Job Posting Submissions
Submit your open positions using the form below. Each listing will be posted for 90 days. To extend or update your posting, please submit a new form after the 90-day period.
Current open roles:
Vice President of Revenue Cycle and Payor Relations
Valley Health System
Winchester, VA
Posted 7/31/2025
Job Description:
Vice President of Revenue Cycle and Payor Relations – Valley Health System (Winchester, VA) Valley Health System, located in Winchester, VA, seeks a strategic and innovative leader to serve as the health system’s next Vice President of Revenue Cycle and Payor Relations (VP). Valley Health is a nonprofit health system serving the healthcare needs of people in and around a thirteen-county region in Virginia and West Virginia.
Through its six hospitals, Valley Health System brings together 644 licensed inpatient beds, over 100 outpatient sites of care, more than 6,000 employees, and a medical staff exceeding 750 professionals. Valley Health recently partnered with Ensemble Health Partners to serve as its outsourced Revenue Cycle Management provider, overseeing end-to-end revenue cycle operations across the organization.
The VP will cultivate a trusted, results-driven partnership with Ensemble, fostering collaboration to ensure alignment and excellence in revenue cycle operations. Reporting to the CFO, Bob Amos, the Vice President will also serve in a key leadership role, driving Valley Health’s financial success within the nuanced and evolving healthcare reimbursement environment. As a strategic negotiator, the VP will build and maintain robust relationships with payors to secure optimal contract terms for the organization.
Apply:
Please direct all applications, inquiries, and nominations to Paul Bohne or Courtney MacKinnon using the WittKieffer Candidate Portal (https://apptrkr.com/6423783) or via email, at: courtneym@wittkieffer.com. The Candidate Portal is a secure, easy way to nominate a colleague, express interest, or apply for a position.
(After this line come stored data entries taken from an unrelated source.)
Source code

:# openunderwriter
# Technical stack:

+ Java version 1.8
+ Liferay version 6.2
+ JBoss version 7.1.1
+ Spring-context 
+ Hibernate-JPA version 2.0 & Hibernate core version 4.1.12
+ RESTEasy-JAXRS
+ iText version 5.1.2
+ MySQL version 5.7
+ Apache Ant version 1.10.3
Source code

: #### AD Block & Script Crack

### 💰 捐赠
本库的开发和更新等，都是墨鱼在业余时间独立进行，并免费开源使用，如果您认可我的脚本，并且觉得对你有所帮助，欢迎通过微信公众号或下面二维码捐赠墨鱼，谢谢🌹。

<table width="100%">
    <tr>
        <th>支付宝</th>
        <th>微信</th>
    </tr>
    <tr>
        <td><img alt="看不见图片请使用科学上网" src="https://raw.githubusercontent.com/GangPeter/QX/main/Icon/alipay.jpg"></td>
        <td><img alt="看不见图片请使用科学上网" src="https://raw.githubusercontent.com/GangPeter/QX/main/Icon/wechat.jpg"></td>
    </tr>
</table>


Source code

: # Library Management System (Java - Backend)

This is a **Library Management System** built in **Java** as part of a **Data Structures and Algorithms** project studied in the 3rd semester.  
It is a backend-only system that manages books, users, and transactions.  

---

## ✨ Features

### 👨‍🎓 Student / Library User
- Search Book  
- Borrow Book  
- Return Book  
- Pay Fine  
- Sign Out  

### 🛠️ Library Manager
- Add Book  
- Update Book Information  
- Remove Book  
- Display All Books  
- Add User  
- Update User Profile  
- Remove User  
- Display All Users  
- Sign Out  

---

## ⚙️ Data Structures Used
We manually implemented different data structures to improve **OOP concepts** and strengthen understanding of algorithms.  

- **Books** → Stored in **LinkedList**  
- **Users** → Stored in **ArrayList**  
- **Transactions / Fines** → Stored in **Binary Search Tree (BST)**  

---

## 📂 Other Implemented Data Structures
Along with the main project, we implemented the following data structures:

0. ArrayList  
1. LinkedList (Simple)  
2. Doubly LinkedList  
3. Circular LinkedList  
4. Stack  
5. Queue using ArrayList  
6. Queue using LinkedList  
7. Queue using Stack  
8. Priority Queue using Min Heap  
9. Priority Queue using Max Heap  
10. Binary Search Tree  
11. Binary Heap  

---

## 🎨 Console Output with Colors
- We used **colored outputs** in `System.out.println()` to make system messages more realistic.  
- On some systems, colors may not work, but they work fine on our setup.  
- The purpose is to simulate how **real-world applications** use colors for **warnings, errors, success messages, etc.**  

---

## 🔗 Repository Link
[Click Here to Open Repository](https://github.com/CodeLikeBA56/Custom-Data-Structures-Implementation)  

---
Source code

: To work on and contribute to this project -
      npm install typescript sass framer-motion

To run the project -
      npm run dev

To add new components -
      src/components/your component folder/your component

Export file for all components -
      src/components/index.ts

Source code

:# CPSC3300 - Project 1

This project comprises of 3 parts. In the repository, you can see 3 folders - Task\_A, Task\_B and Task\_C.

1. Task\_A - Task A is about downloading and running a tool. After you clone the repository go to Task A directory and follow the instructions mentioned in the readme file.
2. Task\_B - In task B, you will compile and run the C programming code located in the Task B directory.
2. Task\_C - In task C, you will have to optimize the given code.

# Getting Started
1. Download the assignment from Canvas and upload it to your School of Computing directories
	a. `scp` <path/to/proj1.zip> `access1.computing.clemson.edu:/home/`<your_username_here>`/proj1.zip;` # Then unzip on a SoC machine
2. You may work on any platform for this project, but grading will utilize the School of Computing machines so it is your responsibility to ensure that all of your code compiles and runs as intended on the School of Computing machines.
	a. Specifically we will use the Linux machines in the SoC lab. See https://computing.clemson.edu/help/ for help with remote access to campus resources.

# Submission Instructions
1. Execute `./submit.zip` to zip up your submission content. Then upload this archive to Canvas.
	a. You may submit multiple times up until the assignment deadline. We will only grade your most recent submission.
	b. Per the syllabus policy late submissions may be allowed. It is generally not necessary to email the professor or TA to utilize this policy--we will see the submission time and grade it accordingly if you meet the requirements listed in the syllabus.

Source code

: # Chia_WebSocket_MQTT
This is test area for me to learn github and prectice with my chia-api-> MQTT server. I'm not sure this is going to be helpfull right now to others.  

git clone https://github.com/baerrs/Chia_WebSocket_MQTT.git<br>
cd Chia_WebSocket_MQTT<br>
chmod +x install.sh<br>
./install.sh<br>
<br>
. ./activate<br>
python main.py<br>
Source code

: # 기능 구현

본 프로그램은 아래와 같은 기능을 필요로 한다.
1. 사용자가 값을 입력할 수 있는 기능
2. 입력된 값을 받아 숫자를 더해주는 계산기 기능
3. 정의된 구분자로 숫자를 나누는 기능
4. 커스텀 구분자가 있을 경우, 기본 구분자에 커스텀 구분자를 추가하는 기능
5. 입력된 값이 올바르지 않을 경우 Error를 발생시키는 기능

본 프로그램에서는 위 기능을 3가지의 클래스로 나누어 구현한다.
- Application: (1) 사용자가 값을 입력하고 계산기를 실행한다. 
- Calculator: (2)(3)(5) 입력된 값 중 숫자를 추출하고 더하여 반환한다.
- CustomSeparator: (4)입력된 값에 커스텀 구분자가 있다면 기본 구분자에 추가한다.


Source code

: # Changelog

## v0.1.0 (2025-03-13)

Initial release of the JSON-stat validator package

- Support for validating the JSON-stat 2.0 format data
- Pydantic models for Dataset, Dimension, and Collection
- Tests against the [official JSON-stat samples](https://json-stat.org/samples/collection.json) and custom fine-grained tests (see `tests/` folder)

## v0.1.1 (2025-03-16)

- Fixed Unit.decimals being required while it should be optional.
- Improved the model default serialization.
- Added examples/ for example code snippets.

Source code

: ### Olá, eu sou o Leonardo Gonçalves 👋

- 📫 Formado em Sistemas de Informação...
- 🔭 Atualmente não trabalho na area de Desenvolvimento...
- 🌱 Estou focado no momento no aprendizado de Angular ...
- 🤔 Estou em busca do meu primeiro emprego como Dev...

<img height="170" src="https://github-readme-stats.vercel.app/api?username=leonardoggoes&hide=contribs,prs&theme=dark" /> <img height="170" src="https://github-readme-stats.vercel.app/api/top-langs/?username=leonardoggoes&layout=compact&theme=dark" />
Manager Clinical Review – Hybrid
Cooper University Health Care
Camden, NJ
Full-Time
Posted 6/25/2025
About:
At Cooper University Health Care, our commitment to providing extraordinary health care begins with our team. Our extraordinary professionals are continuously discovering clinical innovations and enhanced access to the most up-to-date facilities, equipment, technologies and research protocols. We have a commitment to our employees to provide competitive rates and compensation programs. Cooper offers full and part-time employees a comprehensive benefits program, including health, dental, vision, life, disability, and retirement. We also provide attractive working conditions and opportunities for career growth through professional development.
Discover why Cooper University Health Care is the employer of choice in South Jersey.
Job Description:
Under the direction of the AVP of Care Management and Healthcare Access, the Manager of Clinical Review maintains daily operations of the hospital Clinical Review Department. Excellent communication and interpersonal skills. Team building skills with the ability to function independently and interdependently as a member of the Care Management Leadership Team. Demonstrates the ability to be flexible in work schedules and coverage; this includes the ability to manage some staff remotely. Strong organizational, innovation, and problem-solving skills. Strong decision-making skills. Ability to establish strong team building with the both internal and external customers.
Manages daily UM operations for the department including staffing, schedules, recruitment, onboarding, and performance management. Monitors departmental performance indicators, goals and objectives that are consistent with organizational strategic goals, mission, and vision. Monitors reports and workqueues and implements change accordingly. Maintain the quality of the review process among all personnel including development and implementation of staff audits that give meaningful and measureable data and an understanding of strengths and areas for improvement. Responsible for the development and implementation of process improvements. Reviews observation/SDS cases daily and initiates communication and referral activity to ensure correct status designation. Collaborates with Physician advisors and AVP to assure UM workflows are being addressed according to the UM plan, and active participant in the UM committee.
The above are guidelines for the position but are not necessarily a delineation of all the actions/duties necessary to the job.
Experience Required:
Required: minimum of 5 years Nursing Experience, minimum of 2 years Clinical Review. Preferred 2 year direct management experience in clinical review.
Education Requirements:
Required: BSN
Preferred: Master’s degree in nursing, Business, Health Care Management
License/Certification Requirements:
Required: NJ Registered Nurse License. Preferred: Certification in Case Management
Special Requirements:
Interqual and MCG Guideline experience preferred.
Strong communication (written and verbal) and critical thinking skills required.
Process redesign, project and change management experience preferred.
Knowledge and understanding of managed care contract language, Medicaid, CMS guidelines, and third party payor guidelines preferred.